К середине XIII века силой боевых топоров, скимитаров и луков монголы построили крупнейшую лоскутную империю, какую только знал мир. Осажденные крестоносцы, цеплявшиеся за остатки своих былых государств, начали видеть во врагах своих врагов потенциальных союзников и десятилетиями питали надежды выковать опоясывающий мир монголо-христианский альянс против ислама. Монголы сами предложили совместно напасть на Египет, которым правила теперь военная каста мамлюков, династия солдат-рабов турецкого происхождения, изгнавшая потомков Саладина. Однако крестоносцы настаивали, чтобы монголы крестились, прежде чем христиане пойдут с ними на битву, и еще одна удачная возможность была утрачена из-за непримиримости Запада. В результате многие монголы обратились в ислам и восстановили разрушенные ими же города с еще большим размахом. Губители цивилизаций, монголы оказались на удивление способными управляющими, и на протяжении столетия Pax Mongolica, или «Монгольский мир», господствовал во всей Азии.
Со временем насытились и почили на лаврах сами монголы, и их империя пала жертвой внутренних усобиц. Когда она распалась на множество крупных и мелких владений (одно из них, государство Золотая орда, владело Русью до 1480 года), исламский мир постиг новый катаклизм. В середине XIV века в Азию пришла бубонная чума, завезенная стремительно передвигающимися монгольскими армиями и унесшая около трети населения. Цивилизация рухнула снова, и уже ослабленные династии утратили свою власть. «Они приближались к полному уничтожению и распаду, – сетовал мусульманский историк Ибн Хальдун, родившийся в семье беженцев из аль-Андалуса и потерявший родителей в результате эпидемии Черной смерти. – Города и строения приходили в запустения, дороги и веховые знаки были уничтожены, селения и усадьбы опустели, династии и племена ослабли. Весь обитаемый мир изменился» [88].
Точно так же XIV столетие отбросило назад и Европу. Тут Черная смерть забрала не меньше жизней, чем на Востоке, и некогда процветающие города внезапно опустели, а коммерция замерла. Династическая бойня Столетней войны между Францией и Англией тянулась бесконечно. Снова подняли голову суеверия: это было время, когда семнадцать церквей похвалялись, что владеют крайней плотью Господней, и никто не видел в таком утверждении ничего необычного. Моральная власть церкви рухнула: папство уже поступилось своим авторитетом, когда в 1309 году под давлением французского короля перебралось во Францию. Католическая церковь была ввергнута в собственный Великий раскол, когда законность папы все больше оспаривали враги французской короны, которые поддерживали второго папу, посаженного на престол в Риме.

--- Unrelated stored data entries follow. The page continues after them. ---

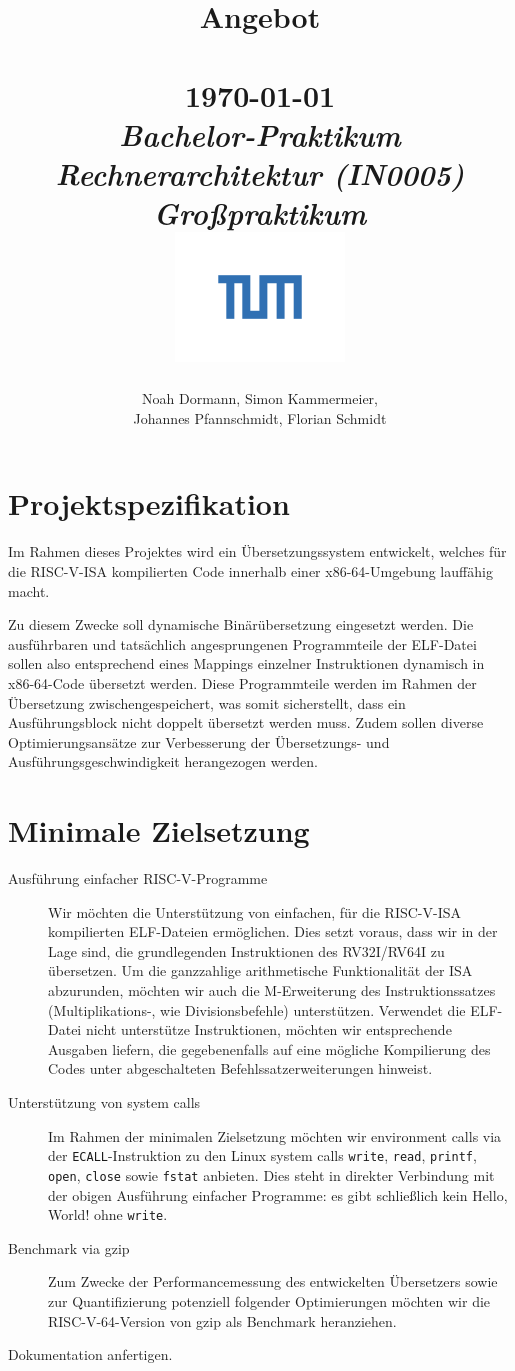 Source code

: \documentclass{article}
\title{
    \vspace{2in}
    \textmd{\textbf{Angebot\\\titleOfDocument}}\\
    \normalsize\vspace{0.1in}\small{\today}\\
    \vspace{0.1in}\large{\textit{Bachelor-Praktikum Rechnerarchitektur (IN0005)\\Großpraktikum}}
    \vspace{2in}
    \centering\\
    \includegraphics[width=4.5cm]{images/tum}
}
\author{Noah Dormann, Simon Kammermeier,\\Johannes Pfannschmidt, Florian Schmidt}
\date{}
\begin{document}
\maketitle
\thispagestyle{empty}
\pagebreak

\section*{Projektspezifikation}
Im Rahmen dieses Projektes wird ein Übersetzungssystem entwickelt, welches für die RISC-V-ISA kompilierten Code innerhalb einer x86-64-Umgebung lauffähig macht.

Zu diesem Zwecke soll dynamische Binärübersetzung eingesetzt werden. Die ausführbaren und tatsächlich angesprungenen Programmteile der ELF-Datei sollen also entsprechend eines Mappings einzelner Instruktionen dynamisch in x86-64-Code übersetzt werden. Diese Programmteile werden im Rahmen der Übersetzung zwischengespeichert, was somit sicherstellt, dass ein Ausführungsblock nicht doppelt übersetzt werden muss. Zudem sollen diverse Optimierungsansätze zur Verbesserung der Übersetzungs- und Ausführungsgeschwindigkeit herangezogen werden.

\section*{Minimale Zielsetzung}
\begin{description}
	\item[Ausführung einfacher RISC-V-Programme] Wir möchten die Unterstützung von einfachen, für die RISC-V-ISA kompilierten ELF-Dateien ermöglichen. Dies setzt voraus, dass wir in der Lage sind, die grundlegenden Instruktionen des RV32I/RV64I zu übersetzen. Um die ganzzahlige arithmetische Funktionalität der ISA abzurunden, möchten wir auch die M-Erweiterung des Instruktionssatzes (Multiplikations-, wie Divisionsbefehle) unterstützen. Verwendet die ELF-Datei nicht unterstütze Instruktionen, möchten wir entsprechende Ausgaben liefern, die gegebenenfalls auf eine mögliche Kompilierung des Codes unter abgeschalteten Befehlssatzerweiterungen hinweist.
	\item[Unterstützung von system calls] Im Rahmen der minimalen Zielsetzung möchten wir environment calls via der \verb!ECALL!-Instruktion zu den Linux system calls \verb!write!, \verb!read!, \verb!printf!, \verb!open!, \verb!close! sowie \verb!fstat! anbieten. Dies steht in direkter Verbindung mit der obigen Ausführung einfacher Programme: es gibt schließlich kein \glqq Hello, World!\grqq{} ohne \verb!write!.
	\item[Benchmark via gzip] Zum Zwecke der Performancemessung des entwickelten Übersetzers sowie zur Quantifizierung potenziell folgender Optimierungen möchten wir die RISC-V-64-Version von gzip als Benchmark heranziehen.
	\item[Dokumentation anfertigen.]
\end{description}
\end{document}
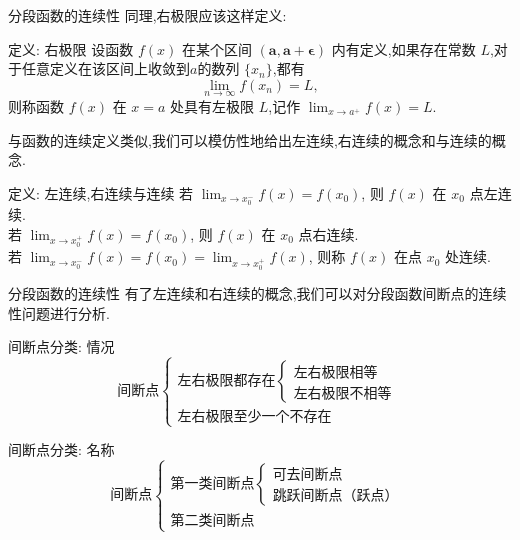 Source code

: \documentclass[
10pt,
aspectratio=43,
]{beamer}
\begin{document}
\begin{frame}{分段函数的连续性}
	同理,右极限应该这样定义: 
	\begin{block}{定义: 右极限}
			设函数 $f(x)$ 在某个区间 $\bm{(a,a+\epsilon)}$ 内有定义,如果存在常数 $L$,对于任意定义在该区间上收敛到$a$的数列 $\{x_n\}$,都有 
		\begin{equation*}
		\lim_{n\to\infty} f(x_n) = L,
		\end{equation*}
		则称函数 $f(x)$ 在 $x=a$ 处具有左极限 $L$,记作 $\lim_{x \to a^{+}} f(x) = L$.
	\end{block}
	与函数的连续定义类似,我们可以模仿性地给出左连续,右连续的概念和与连续的概念.
	\begin{block}{定义: 左连续,右连续与连续}
		若 $\lim _{x \rightarrow x_0^{-}} f(x)=f\left(x_0\right)$,  则 $f(x)$ 在 $x_0$ 点左连续.\\
		若 $\lim _{x \rightarrow x_0^{+}} f(x)=f\left(x_0\right) $, 则 $f(x)$ 在 $x_0$ 点右连续.\\
		若 $\lim _{x \rightarrow x_0^{-}} f(x)=f\left(x_0\right)=\lim _{x \rightarrow x_0^{+}} f(x)$, 则称 $f(x)$ 在点 $x_0$ 处连续.
	\end{block}
\end{frame}

\begin{frame}{分段函数的连续性}
	有了左连续和右连续的概念,我们可以对分段函数间断点的连续性问题进行分析.
	\begin{block}{间断点分类: 情况}
		\begin{equation*}
			\text{间断点}\left\{
				\begin{array}{ll}
					\text{左右极限都存在}\left\{
						\begin{array}{ll}
							\text{左右极限相等}\\
							\text{左右极限不相等}
						\end{array}
					\right.\\
					\text{左右极限至少一个不存在}
				\end{array}
			\right.
		\end{equation*}
	\end{block}
	\begin{exampleblock}{间断点分类: 名称}
		\begin{equation*}
			\text{间断点}\left\{
				\begin{array}{ll}
					\text{第一类间断点}\left\{
						\begin{array}{ll}
							\text{可去间断点}\\
							\text{跳跃间断点（跃点）}
						\end{array}
					\right.\\
					\text{第二类间断点}
				\end{array}
			\right.
		\end{equation*}
	\end{exampleblock}
\end{frame}
\end{document}
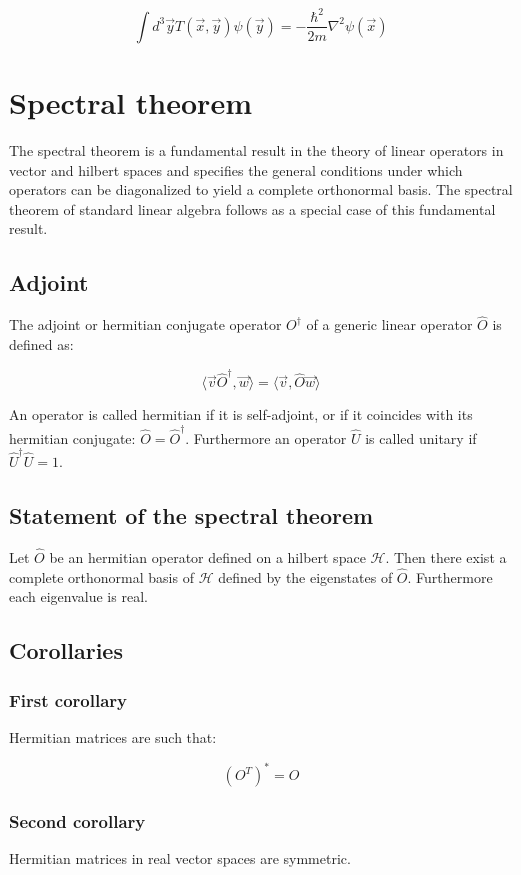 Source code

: 		$$\int d^3\vec{y}T(\vec{x}, \vec{y})\psi(\vec{y}) = -\frac{\hbar^2}{2m}\nabla^2\psi(\vec{x})$$

\section{Spectral theorem}
The spectral theorem is a fundamental result in the theory of linear operators in vector and hilbert spaces and specifies the general conditions under which operators can be diagonalized to yield a complete orthonormal basis.
The spectral theorem of standard linear algebra follows as a special case of this fundamental result.

	\subsection{Adjoint}
	The adjoint or hermitian conjugate operator $O^\dagger$ of a generic linear operator $\hat{O}$ is defined as:

	$$\langle \vec{v}\hat{O}^\dagger, \vec{w}\rangle = \langle\vec{v}, \hat{O}\vec{w}\rangle$$

	An operator is called hermitian if it is self-adjoint, or if it coincides with its hermitian conjugate: $\hat{O} = \hat{O}^\dagger$.
	Furthermore an operator $\hat{U}$ is called unitary if $\hat{U}^\dagger\hat{U} = 1$.

	\subsection{Statement of the spectral theorem}
	Let $\hat{O}$ be an hermitian operator defined on a hilbert space $\mathcal{H}$.
	Then there exist a complete orthonormal basis of $\mathcal{H}$ defined by the eigenstates of $\hat{O}$.
	Furthermore each eigenvalue is real.

	\subsection{Corollaries}

		\subsubsection{First corollary}
		Hermitian matrices are such that:

		$$(O^T)^* = O$$

		\subsubsection{Second corollary}
		Hermitian matrices in real vector spaces are symmetric.

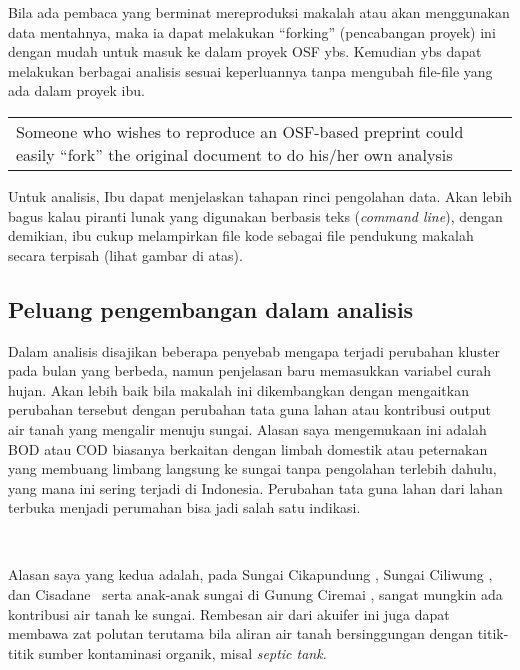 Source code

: \documentclass[10pt]{article}
\let\cite\citep
\renewenvironment{quote}
  {\begin{tabular}{|p{13cm}}}
  {\end{tabular}}
\providecommand\citep{\cite}
\begin{document}
\par\null

Bila ada pembaca yang berminat mereproduksi makalah atau akan
menggunakan data mentahnya, maka ia dapat melakukan ``forking''
(pencabangan proyek) ini dengan mudah untuk masuk ke dalam proyek OSF
ybs. Kemudian ybs dapat melakukan berbagai analisis sesuai keperluannya
tanpa mengubah file-file yang ada dalam proyek ibu.

\par\null

\begin{quote}
Someone who wishes to reproduce an OSF-based preprint could easily
``fork'' the original document to do his/her own analysis
\end{quote}

\par\null

Untuk analisis, Ibu dapat menjelaskan tahapan rinci pengolahan data.
Akan lebih bagus kalau piranti lunak yang digunakan berbasis teks
(\emph{command line}), dengan demikian, ibu cukup melampirkan file kode
sebagai file pendukung makalah secara terpisah (lihat gambar di atas).

\par\null

\subsection*{Peluang pengembangan dalam
analisis}

{\label{473265}}

Dalam analisis disajikan beberapa penyebab mengapa terjadi perubahan
kluster pada bulan yang berbeda, namun penjelasan baru memasukkan
variabel curah hujan. Akan lebih baik bila makalah ini dikembangkan
dengan mengaitkan perubahan tersebut dengan perubahan tata guna lahan
atau kontribusi output air tanah yang mengalir menuju sungai. Alasan
saya mengemukaan ini adalah BOD atau COD biasanya berkaitan dengan
limbah domestik atau peternakan yang membuang limbang langsung ke sungai
tanpa pengolahan terlebih dahulu, yang mana ini sering terjadi di
Indonesia. Perubahan tata guna lahan dari lahan terbuka menjadi
perumahan bisa jadi salah satu indikasi.

~

Alasan saya yang kedua adalah, pada Sungai Cikapundung
\cite{Darul_2015}, Sungai Ciliwung \cite{Irawan_2014}, dan
Cisadane~\cite{julian2016} serta anak-anak sungai di Gunung Ciremai
\cite{Irawan_2009}, sangat mungkin ada kontribusi air tanah ke sungai.
Rembesan air dari akuifer ini juga dapat membawa zat polutan terutama
bila aliran air tanah bersinggungan dengan titik-titik sumber
kontaminasi organik, misal \emph{septic tank}.~ ~
\end{document}
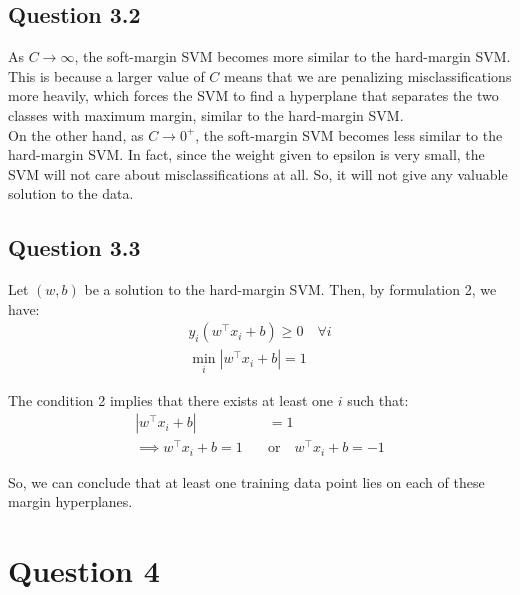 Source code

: \documentclass[a4paper]{article}
\begin{document}
\vspace{2ex}
\subsection*{Question 3.2}
\noindent As \(C \to \infty\), the soft-margin SVM becomes more similar to the hard-margin SVM. This is because a larger value of \(C\) means that we are penalizing misclassifications more heavily, which forces the SVM to find a hyperplane that separates the two classes with maximum margin, similar to the hard-margin SVM.\\

\noindent On the other hand, as \(C \to 0^+\), the soft-margin SVM becomes less similar to the hard-margin SVM. In fact, since the weight given to epsilon is very small, the SVM will not care about misclassifications at all. So, it will not give any valuable solution to the data.\\


\vspace{2ex}
\subsection*{Question 3.3}
\noindent Let \((w,b)\) be a solution to the hard-margin SVM. Then, by formulation 2, we have:
\begin{align*}
    y_i\left(w^\top x_i + b\right) \ge 0 \quad\forall i \\
    \min_i |w^\top x_i + b| = 1    
\end{align*}

\noindent The condition 2 implies that there exists at least one \(i\) such that:
\begin{align*}
    |w^\top x_i + b| &= 1 \\
    \implies w^\top x_i + b = 1 \quad&\text{or}\quad w^\top x_i + b = -1
\end{align*}

\noindent So, we can conclude that at least one training data point lies on each of these margin hyperplanes.\\


\newpage
\section*{Question 4}
\end{document}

Через сто лет после переезда папского престола во Францию Пизанский собор объявил обоих пап – и французского, и римского – еретиками и избрал третьего папу; нечестивая неразбериха разрешилась лишь восемь лет спустя на Констанцском соборе, затянувшемся на три года празднестве, где присутствовали 72 тысячи заинтересованных лиц, включая 2 пап, 1 короля, 32 принцев, 47 архиепископов, 361 юриста, 1400 торговцев, 1500 рыцарей, 5000 священников и 700 проституток [89]. Когда первый за несколько поколений бесспорный папа вернулся в Рим, то застал его в таком упадке, что его едва можно было признать городом. Повсюду выросли строительные леса, Вечный город превратился в вечную стройку [90].
На более чем сто лет священная война уступила место борьбе за простое выживание. Тем не менее под фасадом всеобщего разорения глубоко укоренившееся соперничество между исламом и христианством вовсе не зачахло. Если уж на то пошло, оно лишь обострилось от того, что вынужденно стало подспудным.